On the contrary there are. The blueprints for breeds older than 100 years old are sketchy sometimes because they are so old. But something that is at the max 10 years old there should be a very definitve blue print. Again the Dogo Argentine is a fine example (and it is a 70 to 80 year old breed). So is the Black Russian Terrier.

ABKC being legit is relative. Reputable by who other than bully folk? If they are registering pure bred APBTs, pure bred Am Staffs, mixed APBTs, Mixed Am Staffs, Mixed Staff Bulls, Mixed Am Bulldogs, mixed Mastiffs and everything in between as Am Bully what have they proven?


----------



## vdubbinya (Oct 8, 2008)

i dont think that all ambullies are tainted. i think that if they would have stuck with the apbt/amstaff they definatly would have much better dogs running around lmao. im not a breeder, i know nothing about genetics, that's how i know that most of these dogs are CLEARLY not apbt/amstaff lol . theres no way. ---shane


----------



## vdubbinya (Oct 8, 2008)

but come to think about it, isnt an "amstaff" an "ambully" in definition. a toned down verson of the apbt, its kinda makes no sense to mix the two to create a new breed, in which, the breed already exists through the amstaff.....follow me? ---shane


----------



## Alex004 (Mar 11, 2009)

Bully_Boy_Joe said:


> You know what I have thought about that exact same thing. But, I really don't know. You must also take into consideration that if the Ambully title never came into play then people would still be calling them APBT. I guess it was just a way to add seperation between the two.
> 
> Also everyone is not trying to make the Ambully a better breed. Some folks are completely happy with it the way it is. That is why it might be a while before we see alll around consistency with the breed.
> 
> I am not sure if Dave Wilson started the ABKC, but more then likely he is heavily affiliated with the whole registry.

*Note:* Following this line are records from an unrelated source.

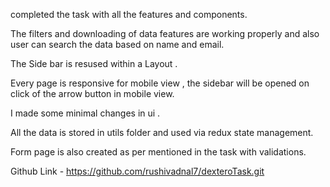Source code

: completed the task with all the features and components.

The filters and downloading of data features are working properly and also user can search the data based on name and email.

The Side bar is resused within a Layout .

Every page is responsive for mobile view , the sidebar will be opened on click of the arrow button in mobile view.

I made some minimal changes in ui .

All the data is stored in utils folder and used via redux state management.

Form page is also created as per mentioned in the task with validations.

Github Link - https://github.com/rushivadnal7/dexteroTask.git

But what "way" is that?? Is it an Am Staff x APBT or is it any bulldog type mix?


----------



## Alex004 (Mar 11, 2009)

vdubbinya said:


> but come to think about it, isnt an "amstaff" an "ambully" in definition. a toned down verson of the apbt, its kinda makes no sense to mix the two to create a new breed, in which, the breed already exists through the amstaff.....follow me? ---shane


Following... And that is why I personally think that _that story_ is BS. That's why I am convinced that it was never consciously created as to form a new or different breed. I think it was a fad thing to have these outlandish looking dogs that were "pit bull looking" at the same time and in the whole mix of the real APBT folk fighting out against them some one thought up the idea as to "lets make it a breed". Am I wrong for thinking or believing that?


----------



## Bully_Boy_Joe (Jul 7, 2008)

vdubbinya said:


> i dont think that all ambullies are tainted. i think that if they would have stuck with the apbt/amstaff they definatly would have much better dogs running around lmao. im not a breeder, i know nothing about genetics, that's how i know that most of these dogs are CLEARLY not apbt/amstaff lol . theres no way. ---shane


If they would have stuck with the Amstaff/ APBT mix then there would be no bully argument. 
This is what you get when you go show to game


----------



## BLUE PIT BULL MAN (May 22, 2009)

ok is the am bully american bully? witch would make it a bully and leave the am out of the picture aren't they an american made breed from several dogs? i really don't know i wasn't there for the meeting.


----------



## Bully_Boy_Joe (Jul 7, 2008)

Alex004 said:


> But what "way" is that?? Is it an Am Staff x APBT or is it any bulldog type mix?


Okay first lets get into the idea that there isnt that much mixing goin on anymore. The bulldog features are still present because that is what people are breeding for. The "way", I was speaking of is the squat dogs with highly exaggerated features. Believe it or not, that is the preference of the general bully public.


----------



## Bully_Boy_Joe (Jul 7, 2008)

BLUE PIT BULL MAN said:


> ok is the am bully american bully? witch would make it a bully and leave the am out of the picture aren't they an american made breed from several dogs? i really don't know i wasn't there for the meeting.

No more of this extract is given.